No Rivoli Teatro, na conferência organizada pelo JN e pelo Município do Porto, também Paulo Cunha, presidente do Município de Famalicão, deu conta do aumento da taxa de desemprego no seu concelho fortemente industrializado. Esta crise é única, não só pelo seu contexto sanitário, mas também porque permite antecipar as consequências. Essa antecipação pode ajudar a salvar empregos, se forem dadas respostas adequadas e atempadas. "Hoje, no meu concelho, estão 15 mil cidadãos em lay-off. Posso antecipar que, pelo menos, um terço irá para o desemprego", augura. No entanto, as medidas têm de adaptar-se aos territórios e não ser um fato nacional que a todos tem de servir.
"Há uma tendência dos governos para padronizar as medidas e disseminá-las num contexto nacional, como se todos os territórios fossem iguais. Parece-me crítico para o sucesso de muitas propostas que as medidas nacionais sejam adaptadas aos territórios", aponta o autarca, defendendo, por exemplo, a aposta na formação profissional.
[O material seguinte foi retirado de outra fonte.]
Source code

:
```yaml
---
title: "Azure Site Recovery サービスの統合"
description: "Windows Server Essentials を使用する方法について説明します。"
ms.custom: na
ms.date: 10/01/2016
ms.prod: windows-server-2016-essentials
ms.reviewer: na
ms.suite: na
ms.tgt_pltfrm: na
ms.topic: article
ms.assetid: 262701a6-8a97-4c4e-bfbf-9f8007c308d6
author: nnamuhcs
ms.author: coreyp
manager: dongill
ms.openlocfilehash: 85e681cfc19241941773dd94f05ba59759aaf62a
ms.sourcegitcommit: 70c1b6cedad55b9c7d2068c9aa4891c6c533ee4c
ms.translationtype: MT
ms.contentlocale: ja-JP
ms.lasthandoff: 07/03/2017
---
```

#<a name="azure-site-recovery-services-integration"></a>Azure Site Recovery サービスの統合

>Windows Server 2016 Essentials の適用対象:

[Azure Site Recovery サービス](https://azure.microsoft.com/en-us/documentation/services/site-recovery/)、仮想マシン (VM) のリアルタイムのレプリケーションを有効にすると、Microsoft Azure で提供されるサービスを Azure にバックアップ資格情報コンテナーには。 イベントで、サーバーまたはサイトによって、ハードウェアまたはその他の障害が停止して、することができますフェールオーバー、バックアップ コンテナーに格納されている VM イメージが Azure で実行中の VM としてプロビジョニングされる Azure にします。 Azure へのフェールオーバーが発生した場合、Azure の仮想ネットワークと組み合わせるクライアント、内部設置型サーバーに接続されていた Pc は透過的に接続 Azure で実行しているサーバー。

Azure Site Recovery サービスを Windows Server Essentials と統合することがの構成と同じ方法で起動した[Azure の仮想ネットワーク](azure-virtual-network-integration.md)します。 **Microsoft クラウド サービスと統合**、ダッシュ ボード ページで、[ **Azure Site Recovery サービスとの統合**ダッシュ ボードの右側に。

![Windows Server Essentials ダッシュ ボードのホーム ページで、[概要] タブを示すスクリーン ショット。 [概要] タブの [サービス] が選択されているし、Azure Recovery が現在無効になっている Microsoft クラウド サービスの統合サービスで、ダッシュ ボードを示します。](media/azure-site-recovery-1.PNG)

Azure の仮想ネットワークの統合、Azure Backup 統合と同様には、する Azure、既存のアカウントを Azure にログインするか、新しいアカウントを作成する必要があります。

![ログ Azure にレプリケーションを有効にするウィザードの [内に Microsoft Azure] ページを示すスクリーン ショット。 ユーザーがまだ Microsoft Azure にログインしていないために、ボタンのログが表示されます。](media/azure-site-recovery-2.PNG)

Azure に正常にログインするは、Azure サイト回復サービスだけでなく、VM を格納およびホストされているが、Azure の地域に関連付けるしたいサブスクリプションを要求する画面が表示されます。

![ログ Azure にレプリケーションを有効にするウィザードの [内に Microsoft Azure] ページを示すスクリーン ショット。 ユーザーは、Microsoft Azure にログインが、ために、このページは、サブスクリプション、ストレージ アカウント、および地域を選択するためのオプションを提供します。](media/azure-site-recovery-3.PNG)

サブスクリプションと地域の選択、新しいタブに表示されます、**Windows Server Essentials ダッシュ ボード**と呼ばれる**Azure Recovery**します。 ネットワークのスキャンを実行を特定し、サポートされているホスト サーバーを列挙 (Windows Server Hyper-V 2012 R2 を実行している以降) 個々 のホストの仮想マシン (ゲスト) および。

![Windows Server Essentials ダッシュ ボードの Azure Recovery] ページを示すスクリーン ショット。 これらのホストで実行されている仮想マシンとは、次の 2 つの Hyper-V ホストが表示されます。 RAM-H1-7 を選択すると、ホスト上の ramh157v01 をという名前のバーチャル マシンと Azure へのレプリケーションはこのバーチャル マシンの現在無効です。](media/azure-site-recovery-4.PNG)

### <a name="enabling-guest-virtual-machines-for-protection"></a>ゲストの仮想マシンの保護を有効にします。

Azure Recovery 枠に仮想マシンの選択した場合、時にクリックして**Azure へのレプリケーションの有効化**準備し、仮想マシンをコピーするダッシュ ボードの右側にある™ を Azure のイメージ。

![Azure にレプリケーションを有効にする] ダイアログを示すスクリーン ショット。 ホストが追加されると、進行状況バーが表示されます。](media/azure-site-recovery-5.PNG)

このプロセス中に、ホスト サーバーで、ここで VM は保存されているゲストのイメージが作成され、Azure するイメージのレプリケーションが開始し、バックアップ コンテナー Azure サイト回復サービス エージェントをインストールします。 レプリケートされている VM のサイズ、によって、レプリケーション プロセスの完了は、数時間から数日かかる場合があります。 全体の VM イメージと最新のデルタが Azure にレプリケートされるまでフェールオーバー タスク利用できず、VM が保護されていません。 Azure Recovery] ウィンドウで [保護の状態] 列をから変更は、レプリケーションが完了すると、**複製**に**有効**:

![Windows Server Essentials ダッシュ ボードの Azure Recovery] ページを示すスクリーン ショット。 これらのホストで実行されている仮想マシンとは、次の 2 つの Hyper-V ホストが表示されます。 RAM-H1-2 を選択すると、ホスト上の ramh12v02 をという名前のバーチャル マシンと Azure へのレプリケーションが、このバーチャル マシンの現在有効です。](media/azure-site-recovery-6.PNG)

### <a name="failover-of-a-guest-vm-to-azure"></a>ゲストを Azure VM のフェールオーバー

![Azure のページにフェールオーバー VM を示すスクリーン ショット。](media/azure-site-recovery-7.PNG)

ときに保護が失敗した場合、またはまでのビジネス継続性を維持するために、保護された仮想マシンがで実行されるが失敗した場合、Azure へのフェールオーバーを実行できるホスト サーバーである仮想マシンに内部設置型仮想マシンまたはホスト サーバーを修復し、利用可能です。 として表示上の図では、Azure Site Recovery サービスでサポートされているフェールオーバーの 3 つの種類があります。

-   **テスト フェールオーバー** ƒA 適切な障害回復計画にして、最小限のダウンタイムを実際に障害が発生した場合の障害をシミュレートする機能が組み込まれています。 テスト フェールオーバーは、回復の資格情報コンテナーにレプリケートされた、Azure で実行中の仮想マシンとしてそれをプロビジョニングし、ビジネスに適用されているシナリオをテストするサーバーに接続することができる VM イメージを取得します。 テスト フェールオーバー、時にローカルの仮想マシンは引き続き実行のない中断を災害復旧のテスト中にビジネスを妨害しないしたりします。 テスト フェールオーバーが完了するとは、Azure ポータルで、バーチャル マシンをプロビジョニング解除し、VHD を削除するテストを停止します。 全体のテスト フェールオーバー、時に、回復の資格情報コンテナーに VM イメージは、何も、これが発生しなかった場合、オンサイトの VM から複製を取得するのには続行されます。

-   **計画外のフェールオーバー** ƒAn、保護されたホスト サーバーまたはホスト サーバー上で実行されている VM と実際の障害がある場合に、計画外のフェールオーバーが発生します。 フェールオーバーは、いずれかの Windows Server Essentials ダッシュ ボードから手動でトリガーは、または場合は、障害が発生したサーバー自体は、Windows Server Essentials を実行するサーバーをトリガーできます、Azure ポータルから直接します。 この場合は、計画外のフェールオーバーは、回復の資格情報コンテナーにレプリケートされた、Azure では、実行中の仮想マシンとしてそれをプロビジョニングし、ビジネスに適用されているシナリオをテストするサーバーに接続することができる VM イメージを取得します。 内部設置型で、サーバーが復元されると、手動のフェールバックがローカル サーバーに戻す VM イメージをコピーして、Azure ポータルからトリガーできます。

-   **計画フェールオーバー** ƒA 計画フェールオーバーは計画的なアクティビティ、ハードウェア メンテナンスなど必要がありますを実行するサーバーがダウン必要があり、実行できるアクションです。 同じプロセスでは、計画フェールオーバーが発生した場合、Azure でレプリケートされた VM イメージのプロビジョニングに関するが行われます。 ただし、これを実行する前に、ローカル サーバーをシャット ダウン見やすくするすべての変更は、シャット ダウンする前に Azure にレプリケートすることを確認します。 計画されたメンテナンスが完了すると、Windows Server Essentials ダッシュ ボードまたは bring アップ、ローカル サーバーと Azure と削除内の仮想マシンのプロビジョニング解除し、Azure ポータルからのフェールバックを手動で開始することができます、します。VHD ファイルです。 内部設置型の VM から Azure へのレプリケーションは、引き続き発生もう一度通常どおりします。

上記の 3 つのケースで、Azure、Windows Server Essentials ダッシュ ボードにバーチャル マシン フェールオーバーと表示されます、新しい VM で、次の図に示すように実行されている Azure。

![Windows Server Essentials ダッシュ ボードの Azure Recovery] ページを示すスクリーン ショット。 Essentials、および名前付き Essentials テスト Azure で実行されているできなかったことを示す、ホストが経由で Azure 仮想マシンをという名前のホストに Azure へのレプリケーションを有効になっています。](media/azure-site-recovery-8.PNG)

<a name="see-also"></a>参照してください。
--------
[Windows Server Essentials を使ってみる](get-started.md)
No entanto, os cursos não podem ser definidos a nível nacional, de acordo com os formadores disponíveis. "Tem de ser adaptada à realidade de cada território" e, para isso, "é preciso ouvir autarcas e empresários". Em simultâneo, Paulo Cunha é favorável também que se acelere a concretização de projetos, calendarizados para a próxima década.
Nuno Vaz, que lidera há três anos os destinos de Chaves, pede solidariedade dentro do país na planificação dos investimentos e na distribuição dos milhões europeus, da mesma forma que Portugal reclamou solidariedade na Europa. "Esta crise não ataca a todos da mesma forma, porque há contextos que marcam a diferença. Se temos territórios desequilibrados, também as soluções têm de ser costumizadas. Pedimos que, ao nível do país, haja solidariedade nacional, tal como Portugal pediu solidariedade a nível europeu".
O autarca, defensor da urgência da regionalização, adverte para as dificuldades dos territórios do Interior na captação de investimento estrangeiro. Sempre que Chaves é visitada por investidores (geralmente franceses), nós sentimos dificuldades. Nós precisamos de uma rede de energia elétrica e de comunicações capaz, que não temos. Era importante que o investimento na rede 5G começasse pelo Interior", exemplifica Nuno Vaz. Também é indispensável coser a rede viária, que permanece incompleta.